> _Supplied records_:
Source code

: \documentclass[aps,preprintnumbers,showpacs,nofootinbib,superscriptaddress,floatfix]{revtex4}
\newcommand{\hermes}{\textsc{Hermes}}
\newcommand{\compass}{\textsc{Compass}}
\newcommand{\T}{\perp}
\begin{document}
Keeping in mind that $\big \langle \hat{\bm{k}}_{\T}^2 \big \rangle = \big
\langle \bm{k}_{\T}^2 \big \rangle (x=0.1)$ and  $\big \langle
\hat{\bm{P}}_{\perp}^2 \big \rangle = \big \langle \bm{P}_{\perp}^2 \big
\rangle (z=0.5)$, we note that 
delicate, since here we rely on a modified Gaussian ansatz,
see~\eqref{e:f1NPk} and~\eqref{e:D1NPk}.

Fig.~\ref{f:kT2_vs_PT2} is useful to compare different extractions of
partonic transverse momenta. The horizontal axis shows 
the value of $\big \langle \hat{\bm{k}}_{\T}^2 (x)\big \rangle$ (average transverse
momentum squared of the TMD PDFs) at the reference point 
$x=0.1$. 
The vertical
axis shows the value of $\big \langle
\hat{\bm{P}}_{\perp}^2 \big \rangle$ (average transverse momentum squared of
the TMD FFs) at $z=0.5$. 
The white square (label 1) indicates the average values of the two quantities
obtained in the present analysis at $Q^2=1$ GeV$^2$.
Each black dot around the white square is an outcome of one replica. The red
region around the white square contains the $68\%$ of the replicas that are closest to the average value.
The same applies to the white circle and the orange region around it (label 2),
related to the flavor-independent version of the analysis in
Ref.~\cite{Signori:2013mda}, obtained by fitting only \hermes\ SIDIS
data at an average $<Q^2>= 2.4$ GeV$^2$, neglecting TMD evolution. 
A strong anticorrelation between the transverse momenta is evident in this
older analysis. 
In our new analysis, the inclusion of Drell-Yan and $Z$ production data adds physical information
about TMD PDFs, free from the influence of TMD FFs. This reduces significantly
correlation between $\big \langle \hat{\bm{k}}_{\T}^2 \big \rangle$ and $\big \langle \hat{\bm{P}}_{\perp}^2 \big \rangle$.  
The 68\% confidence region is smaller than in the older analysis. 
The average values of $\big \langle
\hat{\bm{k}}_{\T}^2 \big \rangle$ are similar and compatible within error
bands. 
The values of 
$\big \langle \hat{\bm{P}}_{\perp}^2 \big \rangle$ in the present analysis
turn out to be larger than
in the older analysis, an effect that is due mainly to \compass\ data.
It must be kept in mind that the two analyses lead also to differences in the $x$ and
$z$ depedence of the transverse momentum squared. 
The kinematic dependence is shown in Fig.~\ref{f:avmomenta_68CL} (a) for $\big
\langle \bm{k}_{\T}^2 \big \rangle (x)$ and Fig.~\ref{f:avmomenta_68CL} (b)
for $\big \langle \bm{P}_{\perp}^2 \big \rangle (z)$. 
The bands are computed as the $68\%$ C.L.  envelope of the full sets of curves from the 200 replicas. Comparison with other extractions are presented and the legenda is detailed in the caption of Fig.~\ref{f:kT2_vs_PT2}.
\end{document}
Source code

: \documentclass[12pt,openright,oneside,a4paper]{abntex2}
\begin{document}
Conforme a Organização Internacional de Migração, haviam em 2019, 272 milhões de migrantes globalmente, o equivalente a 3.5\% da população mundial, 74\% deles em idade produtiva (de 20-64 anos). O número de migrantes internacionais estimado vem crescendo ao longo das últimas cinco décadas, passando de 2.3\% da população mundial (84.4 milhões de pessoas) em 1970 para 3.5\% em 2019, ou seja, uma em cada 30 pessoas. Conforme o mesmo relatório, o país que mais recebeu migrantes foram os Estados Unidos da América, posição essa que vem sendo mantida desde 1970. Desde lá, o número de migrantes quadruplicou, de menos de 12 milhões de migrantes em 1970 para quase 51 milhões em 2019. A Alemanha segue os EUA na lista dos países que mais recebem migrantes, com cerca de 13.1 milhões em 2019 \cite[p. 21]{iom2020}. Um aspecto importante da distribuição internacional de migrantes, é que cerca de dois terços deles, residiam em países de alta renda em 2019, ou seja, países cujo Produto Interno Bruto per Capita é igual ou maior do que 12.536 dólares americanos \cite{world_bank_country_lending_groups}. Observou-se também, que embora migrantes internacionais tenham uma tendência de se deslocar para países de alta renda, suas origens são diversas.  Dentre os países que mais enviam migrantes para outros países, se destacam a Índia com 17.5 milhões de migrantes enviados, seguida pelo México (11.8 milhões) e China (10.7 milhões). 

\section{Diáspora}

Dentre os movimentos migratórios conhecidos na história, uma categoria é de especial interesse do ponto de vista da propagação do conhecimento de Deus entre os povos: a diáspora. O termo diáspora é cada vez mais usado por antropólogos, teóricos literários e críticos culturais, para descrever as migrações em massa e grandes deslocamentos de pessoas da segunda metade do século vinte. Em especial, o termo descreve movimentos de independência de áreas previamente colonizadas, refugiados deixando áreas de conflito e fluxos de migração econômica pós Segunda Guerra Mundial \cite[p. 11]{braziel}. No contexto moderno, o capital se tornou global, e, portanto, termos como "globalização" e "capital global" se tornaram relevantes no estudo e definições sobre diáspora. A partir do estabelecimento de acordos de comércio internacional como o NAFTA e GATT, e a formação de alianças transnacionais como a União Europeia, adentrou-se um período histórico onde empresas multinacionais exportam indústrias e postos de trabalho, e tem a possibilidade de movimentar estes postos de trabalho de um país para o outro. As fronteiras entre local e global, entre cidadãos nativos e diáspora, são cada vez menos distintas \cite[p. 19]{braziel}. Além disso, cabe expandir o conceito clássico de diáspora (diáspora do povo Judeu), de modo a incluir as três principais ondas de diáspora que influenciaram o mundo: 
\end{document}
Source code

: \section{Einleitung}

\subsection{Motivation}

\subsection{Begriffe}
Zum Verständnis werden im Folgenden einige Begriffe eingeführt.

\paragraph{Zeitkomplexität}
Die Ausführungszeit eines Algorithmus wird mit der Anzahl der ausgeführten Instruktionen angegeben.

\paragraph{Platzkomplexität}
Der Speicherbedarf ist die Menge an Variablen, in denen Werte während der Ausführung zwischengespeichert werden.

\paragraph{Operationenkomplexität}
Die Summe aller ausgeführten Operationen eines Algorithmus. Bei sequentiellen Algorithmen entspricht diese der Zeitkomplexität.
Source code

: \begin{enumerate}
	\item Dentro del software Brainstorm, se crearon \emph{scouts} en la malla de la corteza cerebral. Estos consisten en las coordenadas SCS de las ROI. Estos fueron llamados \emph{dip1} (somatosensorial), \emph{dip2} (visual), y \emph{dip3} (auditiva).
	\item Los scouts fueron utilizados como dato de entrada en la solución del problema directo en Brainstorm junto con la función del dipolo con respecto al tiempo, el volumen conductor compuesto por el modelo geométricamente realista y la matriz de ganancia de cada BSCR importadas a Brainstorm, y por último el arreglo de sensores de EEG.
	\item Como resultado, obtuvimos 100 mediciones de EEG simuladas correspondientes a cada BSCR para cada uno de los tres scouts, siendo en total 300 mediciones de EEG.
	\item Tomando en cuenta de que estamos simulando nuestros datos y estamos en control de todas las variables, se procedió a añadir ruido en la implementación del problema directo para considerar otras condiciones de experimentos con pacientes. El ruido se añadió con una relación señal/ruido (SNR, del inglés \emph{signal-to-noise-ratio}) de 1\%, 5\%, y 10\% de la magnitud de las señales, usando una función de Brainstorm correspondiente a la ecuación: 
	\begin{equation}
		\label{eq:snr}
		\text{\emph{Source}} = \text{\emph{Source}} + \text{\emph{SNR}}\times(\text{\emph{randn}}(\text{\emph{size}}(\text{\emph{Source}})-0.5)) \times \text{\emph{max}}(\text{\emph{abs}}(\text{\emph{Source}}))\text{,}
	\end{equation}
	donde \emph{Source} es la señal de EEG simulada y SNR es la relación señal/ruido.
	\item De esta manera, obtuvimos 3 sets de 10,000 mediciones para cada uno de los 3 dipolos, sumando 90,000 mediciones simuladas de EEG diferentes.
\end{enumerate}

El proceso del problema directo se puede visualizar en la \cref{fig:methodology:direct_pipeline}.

> _Required work_:
Lines of the listing above that contain the word "data" should all be returned.

> _The completed task_:
data at an average $<Q^2>= 2.4$ GeV$^2$, neglecting TMD evolution. 
In our new analysis, the inclusion of Drell-Yan and $Z$ production data adds physical information
in the older analysis, an effect that is due mainly to \compass\ data.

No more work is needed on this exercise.